Task: Within the data below, determine how many lines contain "change" and supply only that figure.

Dataset excerpts:
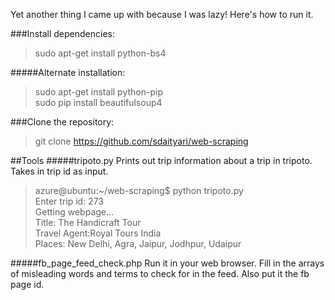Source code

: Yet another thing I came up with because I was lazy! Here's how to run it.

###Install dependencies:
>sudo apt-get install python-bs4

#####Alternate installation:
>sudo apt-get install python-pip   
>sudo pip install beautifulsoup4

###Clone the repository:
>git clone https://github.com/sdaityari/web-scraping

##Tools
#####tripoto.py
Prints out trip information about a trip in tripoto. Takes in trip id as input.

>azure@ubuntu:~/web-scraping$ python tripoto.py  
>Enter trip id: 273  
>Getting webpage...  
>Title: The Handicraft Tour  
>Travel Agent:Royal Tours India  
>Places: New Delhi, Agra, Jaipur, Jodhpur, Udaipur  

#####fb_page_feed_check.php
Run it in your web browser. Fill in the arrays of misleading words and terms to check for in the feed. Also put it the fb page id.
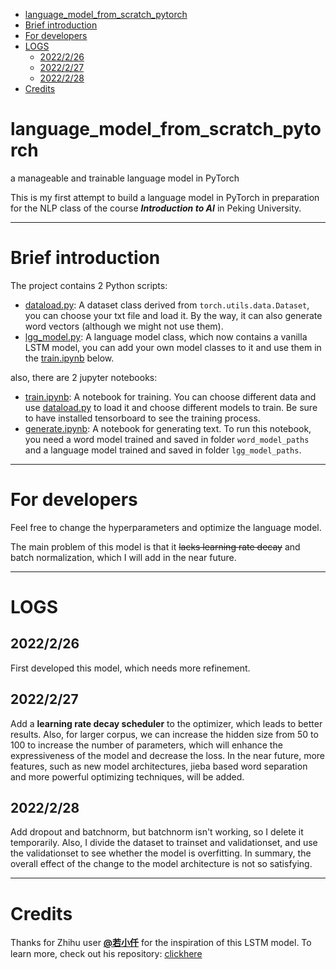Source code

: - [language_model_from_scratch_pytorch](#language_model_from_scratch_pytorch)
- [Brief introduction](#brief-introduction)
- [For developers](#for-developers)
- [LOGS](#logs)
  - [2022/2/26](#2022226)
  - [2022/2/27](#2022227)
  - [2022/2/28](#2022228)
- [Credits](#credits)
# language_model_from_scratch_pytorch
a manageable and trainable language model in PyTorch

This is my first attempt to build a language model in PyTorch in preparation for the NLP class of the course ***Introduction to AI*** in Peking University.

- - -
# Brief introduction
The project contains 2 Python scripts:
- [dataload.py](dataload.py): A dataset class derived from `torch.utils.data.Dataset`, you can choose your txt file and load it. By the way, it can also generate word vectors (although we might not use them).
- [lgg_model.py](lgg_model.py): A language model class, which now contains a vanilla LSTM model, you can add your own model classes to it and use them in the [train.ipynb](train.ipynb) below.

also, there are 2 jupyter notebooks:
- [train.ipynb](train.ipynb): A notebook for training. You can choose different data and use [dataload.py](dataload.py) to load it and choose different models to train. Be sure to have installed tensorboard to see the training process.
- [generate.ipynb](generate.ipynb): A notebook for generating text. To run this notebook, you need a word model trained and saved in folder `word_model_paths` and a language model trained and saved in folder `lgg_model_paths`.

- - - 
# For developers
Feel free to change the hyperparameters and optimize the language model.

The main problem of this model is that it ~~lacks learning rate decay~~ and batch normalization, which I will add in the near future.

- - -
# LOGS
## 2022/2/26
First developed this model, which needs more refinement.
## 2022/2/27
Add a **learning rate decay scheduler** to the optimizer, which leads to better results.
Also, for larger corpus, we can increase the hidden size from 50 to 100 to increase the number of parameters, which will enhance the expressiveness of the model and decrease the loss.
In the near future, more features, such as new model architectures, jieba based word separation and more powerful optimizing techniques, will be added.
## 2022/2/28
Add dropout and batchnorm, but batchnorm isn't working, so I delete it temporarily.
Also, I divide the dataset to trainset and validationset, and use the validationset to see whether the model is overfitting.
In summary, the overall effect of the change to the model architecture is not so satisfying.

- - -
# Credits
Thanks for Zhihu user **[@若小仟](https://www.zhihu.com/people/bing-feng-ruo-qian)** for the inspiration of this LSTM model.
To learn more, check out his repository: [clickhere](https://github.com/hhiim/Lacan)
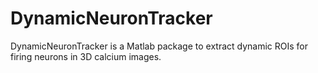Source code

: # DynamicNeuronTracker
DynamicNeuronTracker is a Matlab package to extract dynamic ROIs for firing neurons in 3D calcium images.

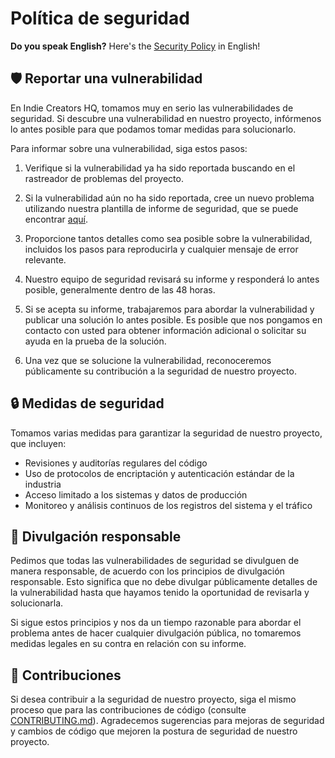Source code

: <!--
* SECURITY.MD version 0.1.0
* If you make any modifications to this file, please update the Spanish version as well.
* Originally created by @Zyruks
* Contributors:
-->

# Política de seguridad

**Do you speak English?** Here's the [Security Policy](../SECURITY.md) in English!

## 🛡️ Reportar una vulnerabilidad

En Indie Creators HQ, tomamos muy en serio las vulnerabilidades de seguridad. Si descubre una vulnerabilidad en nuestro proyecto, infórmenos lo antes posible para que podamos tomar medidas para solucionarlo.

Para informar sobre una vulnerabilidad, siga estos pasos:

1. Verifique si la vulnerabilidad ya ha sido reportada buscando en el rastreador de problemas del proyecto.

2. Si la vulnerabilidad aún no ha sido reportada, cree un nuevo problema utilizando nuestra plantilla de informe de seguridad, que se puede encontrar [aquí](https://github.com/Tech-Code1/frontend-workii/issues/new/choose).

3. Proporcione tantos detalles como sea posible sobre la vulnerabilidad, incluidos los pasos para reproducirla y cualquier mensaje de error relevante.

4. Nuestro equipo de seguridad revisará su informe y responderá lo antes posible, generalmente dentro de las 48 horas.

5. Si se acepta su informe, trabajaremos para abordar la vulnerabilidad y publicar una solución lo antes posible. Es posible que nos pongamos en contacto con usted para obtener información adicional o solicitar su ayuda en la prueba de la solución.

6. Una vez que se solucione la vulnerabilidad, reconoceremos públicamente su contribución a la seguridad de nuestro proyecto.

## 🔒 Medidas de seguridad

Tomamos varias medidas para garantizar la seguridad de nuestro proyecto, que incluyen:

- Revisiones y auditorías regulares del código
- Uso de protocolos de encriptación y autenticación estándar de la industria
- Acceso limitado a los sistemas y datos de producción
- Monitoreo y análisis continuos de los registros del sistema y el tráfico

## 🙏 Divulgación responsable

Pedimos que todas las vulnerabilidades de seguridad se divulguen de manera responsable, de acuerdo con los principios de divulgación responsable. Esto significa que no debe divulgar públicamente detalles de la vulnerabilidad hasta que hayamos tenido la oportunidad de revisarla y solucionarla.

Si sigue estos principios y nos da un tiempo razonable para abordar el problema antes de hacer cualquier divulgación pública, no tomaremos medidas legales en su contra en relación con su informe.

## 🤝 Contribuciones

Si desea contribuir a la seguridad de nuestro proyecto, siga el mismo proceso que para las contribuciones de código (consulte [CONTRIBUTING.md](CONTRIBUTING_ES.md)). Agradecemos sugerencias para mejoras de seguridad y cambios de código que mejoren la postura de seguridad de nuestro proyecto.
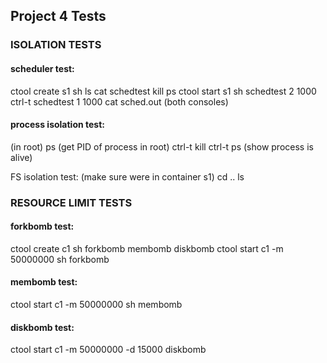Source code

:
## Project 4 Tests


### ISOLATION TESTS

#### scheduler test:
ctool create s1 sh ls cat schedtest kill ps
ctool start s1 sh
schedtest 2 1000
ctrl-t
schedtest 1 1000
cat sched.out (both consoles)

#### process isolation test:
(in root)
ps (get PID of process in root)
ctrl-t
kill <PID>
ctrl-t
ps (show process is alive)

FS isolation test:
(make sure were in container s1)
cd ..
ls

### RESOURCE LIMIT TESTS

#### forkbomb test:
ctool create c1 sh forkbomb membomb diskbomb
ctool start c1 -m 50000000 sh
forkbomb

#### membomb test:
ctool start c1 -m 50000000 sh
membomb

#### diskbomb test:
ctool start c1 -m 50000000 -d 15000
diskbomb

Finished exercise: 2